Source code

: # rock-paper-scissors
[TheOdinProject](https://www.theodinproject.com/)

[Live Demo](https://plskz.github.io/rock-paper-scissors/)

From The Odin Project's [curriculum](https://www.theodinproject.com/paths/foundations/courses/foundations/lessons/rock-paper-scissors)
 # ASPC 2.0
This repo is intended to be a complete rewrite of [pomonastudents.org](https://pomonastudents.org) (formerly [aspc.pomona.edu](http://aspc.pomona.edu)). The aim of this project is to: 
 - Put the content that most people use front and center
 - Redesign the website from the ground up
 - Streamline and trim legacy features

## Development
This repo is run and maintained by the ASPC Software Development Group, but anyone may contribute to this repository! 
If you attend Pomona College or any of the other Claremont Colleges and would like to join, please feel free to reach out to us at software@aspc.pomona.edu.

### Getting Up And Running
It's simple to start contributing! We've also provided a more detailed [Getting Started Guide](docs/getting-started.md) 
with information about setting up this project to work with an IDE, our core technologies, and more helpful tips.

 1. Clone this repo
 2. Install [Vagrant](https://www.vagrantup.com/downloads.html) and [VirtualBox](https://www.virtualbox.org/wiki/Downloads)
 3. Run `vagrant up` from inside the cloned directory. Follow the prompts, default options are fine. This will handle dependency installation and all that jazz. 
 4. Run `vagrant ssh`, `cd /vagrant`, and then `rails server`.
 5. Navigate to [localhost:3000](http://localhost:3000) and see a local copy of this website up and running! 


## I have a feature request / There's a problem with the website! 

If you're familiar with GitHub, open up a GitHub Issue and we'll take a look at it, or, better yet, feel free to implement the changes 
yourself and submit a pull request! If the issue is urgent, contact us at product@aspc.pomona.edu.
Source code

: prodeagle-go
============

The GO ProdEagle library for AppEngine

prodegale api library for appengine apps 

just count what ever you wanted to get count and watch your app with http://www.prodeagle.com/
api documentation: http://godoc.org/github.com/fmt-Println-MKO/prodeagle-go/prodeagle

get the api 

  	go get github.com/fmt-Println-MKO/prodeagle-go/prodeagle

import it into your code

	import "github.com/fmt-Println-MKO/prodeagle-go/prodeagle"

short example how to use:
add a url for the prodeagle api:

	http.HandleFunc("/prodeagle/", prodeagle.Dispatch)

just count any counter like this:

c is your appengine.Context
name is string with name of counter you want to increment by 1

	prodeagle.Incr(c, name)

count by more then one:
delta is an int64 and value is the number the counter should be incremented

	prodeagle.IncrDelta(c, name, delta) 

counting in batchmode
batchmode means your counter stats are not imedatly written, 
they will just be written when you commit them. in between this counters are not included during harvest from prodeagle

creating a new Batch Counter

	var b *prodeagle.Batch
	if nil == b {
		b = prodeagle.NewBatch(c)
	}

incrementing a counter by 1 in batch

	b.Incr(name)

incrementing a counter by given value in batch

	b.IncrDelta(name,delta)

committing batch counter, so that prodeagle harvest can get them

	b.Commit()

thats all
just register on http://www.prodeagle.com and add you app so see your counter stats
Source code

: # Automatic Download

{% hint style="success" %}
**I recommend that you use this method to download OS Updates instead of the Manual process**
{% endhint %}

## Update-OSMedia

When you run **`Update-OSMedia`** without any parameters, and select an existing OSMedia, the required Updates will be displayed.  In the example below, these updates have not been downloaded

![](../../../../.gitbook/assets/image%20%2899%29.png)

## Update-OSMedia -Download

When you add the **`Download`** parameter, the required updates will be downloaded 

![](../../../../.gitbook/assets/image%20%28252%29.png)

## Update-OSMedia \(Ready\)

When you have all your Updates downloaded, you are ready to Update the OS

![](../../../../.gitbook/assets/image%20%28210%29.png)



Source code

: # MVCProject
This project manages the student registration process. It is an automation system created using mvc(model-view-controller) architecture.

========================

Task prompt:
This exercise requires all the entries to be written out again exactly.

Response to this exercise:
Source code

: # rock-paper-scissors
[TheOdinProject](https://www.theodinproject.com/)

[Live Demo](https://plskz.github.io/rock-paper-scissors/)

From The Odin Project's [curriculum](https://www.theodinproject.com/paths/foundations/courses/foundations/lessons/rock-paper-scissors)
 # ASPC 2.0
This repo is intended to be a complete rewrite of [pomonastudents.org](https://pomonastudents.org) (formerly [aspc.pomona.edu](http://aspc.pomona.edu)). The aim of this project is to: 
 - Put the content that most people use front and center
 - Redesign the website from the ground up
 - Streamline and trim legacy features

## Development
This repo is run and maintained by the ASPC Software Development Group, but anyone may contribute to this repository! 
If you attend Pomona College or any of the other Claremont Colleges and would like to join, please feel free to reach out to us at software@aspc.pomona.edu.

### Getting Up And Running
It's simple to start contributing! We've also provided a more detailed [Getting Started Guide](docs/getting-started.md) 
with information about setting up this project to work with an IDE, our core technologies, and more helpful tips.

 1. Clone this repo
 2. Install [Vagrant](https://www.vagrantup.com/downloads.html) and [VirtualBox](https://www.virtualbox.org/wiki/Downloads)
 3. Run `vagrant up` from inside the cloned directory. Follow the prompts, default options are fine. This will handle dependency installation and all that jazz. 
 4. Run `vagrant ssh`, `cd /vagrant`, and then `rails server`.
 5. Navigate to [localhost:3000](http://localhost:3000) and see a local copy of this website up and running! 


## I have a feature request / There's a problem with the website! 

If you're familiar with GitHub, open up a GitHub Issue and we'll take a look at it, or, better yet, feel free to implement the changes 
yourself and submit a pull request! If the issue is urgent, contact us at product@aspc.pomona.edu.
Source code

: prodeagle-go
============

The GO ProdEagle library for AppEngine

prodegale api library for appengine apps 

just count what ever you wanted to get count and watch your app with http://www.prodeagle.com/
api documentation: http://godoc.org/github.com/fmt-Println-MKO/prodeagle-go/prodeagle

get the api 

  	go get github.com/fmt-Println-MKO/prodeagle-go/prodeagle

import it into your code

	import "github.com/fmt-Println-MKO/prodeagle-go/prodeagle"

short example how to use:
add a url for the prodeagle api:

	http.HandleFunc("/prodeagle/", prodeagle.Dispatch)

just count any counter like this:

c is your appengine.Context
name is string with name of counter you want to increment by 1

	prodeagle.Incr(c, name)

count by more then one:
delta is an int64 and value is the number the counter should be incremented

	prodeagle.IncrDelta(c, name, delta) 

counting in batchmode
batchmode means your counter stats are not imedatly written, 
they will just be written when you commit them. in between this counters are not included during harvest from prodeagle

creating a new Batch Counter

	var b *prodeagle.Batch
	if nil == b {
		b = prodeagle.NewBatch(c)
	}

incrementing a counter by 1 in batch

	b.Incr(name)

incrementing a counter by given value in batch

	b.IncrDelta(name,delta)

committing batch counter, so that prodeagle harvest can get them

	b.Commit()

thats all
just register on http://www.prodeagle.com and add you app so see your counter stats
Source code

: # Automatic Download

{% hint style="success" %}
**I recommend that you use this method to download OS Updates instead of the Manual process**
{% endhint %}

## Update-OSMedia

When you run **`Update-OSMedia`** without any parameters, and select an existing OSMedia, the required Updates will be displayed.  In the example below, these updates have not been downloaded

![](../../../../.gitbook/assets/image%20%2899%29.png)

## Update-OSMedia -Download

When you add the **`Download`** parameter, the required updates will be downloaded 

![](../../../../.gitbook/assets/image%20%28252%29.png)

## Update-OSMedia \(Ready\)

When you have all your Updates downloaded, you are ready to Update the OS

![](../../../../.gitbook/assets/image%20%28210%29.png)



Source code

: # MVCProject
This project manages the student registration process. It is an automation system created using mvc(model-view-controller) architecture.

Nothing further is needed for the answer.